§ Brief
Across all of the records below, determine the number of lines containing the string "относящиеся"; reply with that number only.

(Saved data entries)
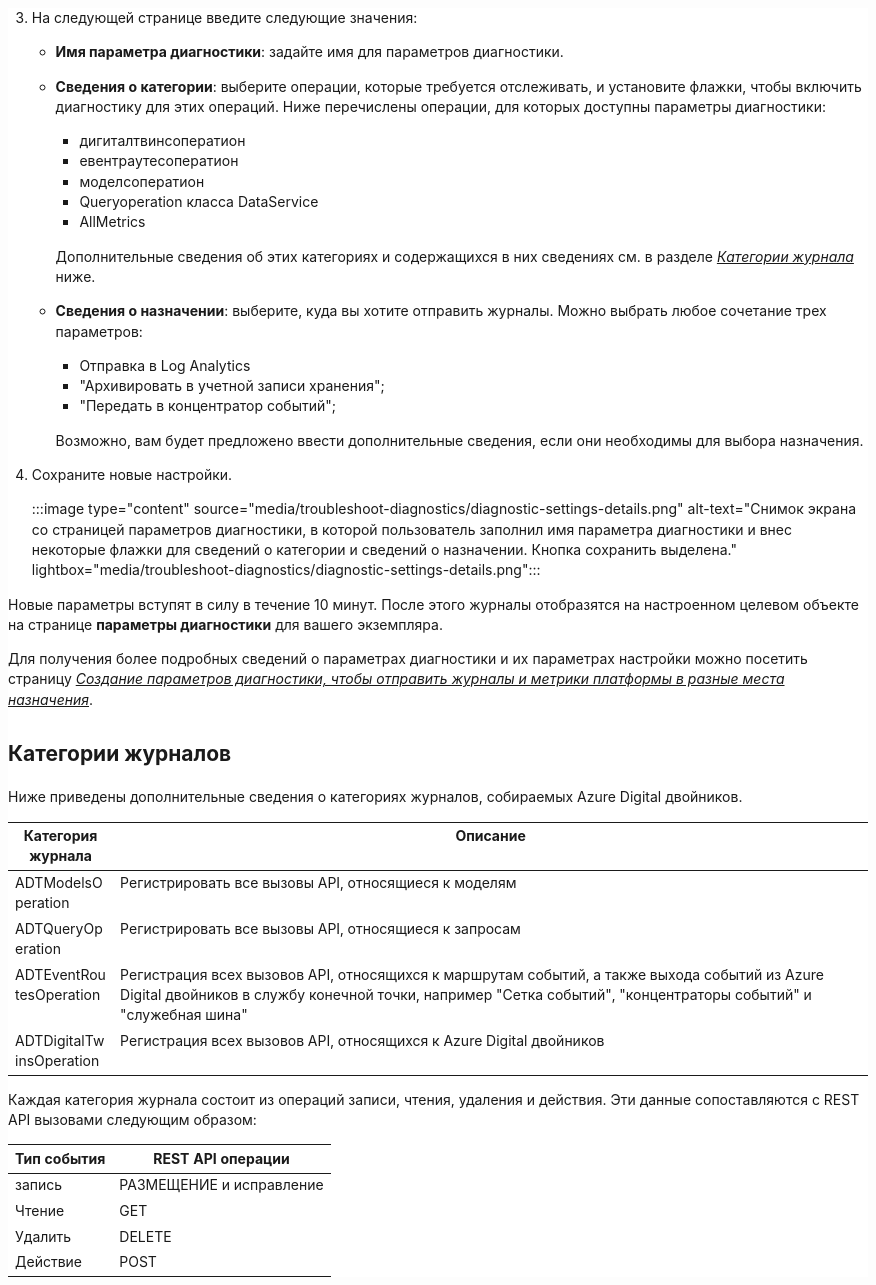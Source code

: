 3. На следующей странице введите следующие значения:
     * **Имя параметра диагностики**: задайте имя для параметров диагностики.
     * **Сведения о категории**: выберите операции, которые требуется отслеживать, и установите флажки, чтобы включить диагностику для этих операций. Ниже перечислены операции, для которых доступны параметры диагностики:
        - дигиталтвинсоператион
        - евентраутесоператион
        - моделсоператион
        - Queryoperation класса DataService
        - AllMetrics
        
        Дополнительные сведения об этих категориях и содержащихся в них сведениях см. в разделе [*Категории журнала*](#log-categories) ниже.
     * **Сведения о назначении**: выберите, куда вы хотите отправить журналы. Можно выбрать любое сочетание трех параметров:
        - Отправка в Log Analytics
        - "Архивировать в учетной записи хранения";
        - "Передать в концентратор событий";

        Возможно, вам будет предложено ввести дополнительные сведения, если они необходимы для выбора назначения.  
    
4. Сохраните новые настройки. 

    :::image type="content" source="media/troubleshoot-diagnostics/diagnostic-settings-details.png" alt-text="Снимок экрана со страницей параметров диагностики, в которой пользователь заполнил имя параметра диагностики и внес некоторые флажки для сведений о категории и сведений о назначении. Кнопка сохранить выделена." lightbox="media/troubleshoot-diagnostics/diagnostic-settings-details.png":::

Новые параметры вступят в силу в течение 10 минут. После этого журналы отобразятся на настроенном целевом объекте на странице **параметры диагностики** для вашего экземпляра. 

Для получения более подробных сведений о параметрах диагностики и их параметрах настройки можно посетить страницу [*Создание параметров диагностики, чтобы отправить журналы и метрики платформы в разные места назначения*](../azure-monitor/essentials/diagnostic-settings.md).

## <a name="log-categories"></a>Категории журналов

Ниже приведены дополнительные сведения о категориях журналов, собираемых Azure Digital двойников.

| Категория журнала | Описание |
| --- | --- |
| ADTModelsOperation | Регистрировать все вызовы API, относящиеся к моделям |
| ADTQueryOperation | Регистрировать все вызовы API, относящиеся к запросам |
| ADTEventRoutesOperation | Регистрация всех вызовов API, относящихся к маршрутам событий, а также выхода событий из Azure Digital двойников в службу конечной точки, например "Сетка событий", "концентраторы событий" и "служебная шина" |
| ADTDigitalTwinsOperation | Регистрация всех вызовов API, относящихся к Azure Digital двойников |

Каждая категория журнала состоит из операций записи, чтения, удаления и действия.  Эти данные сопоставляются с REST API вызовами следующим образом:

| Тип события | REST API операции |
| --- | --- |
| запись | РАЗМЕЩЕНИЕ и исправление |
| Чтение | GET |
| Удалить | DELETE |
| Действие | POST |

§ Answer box
2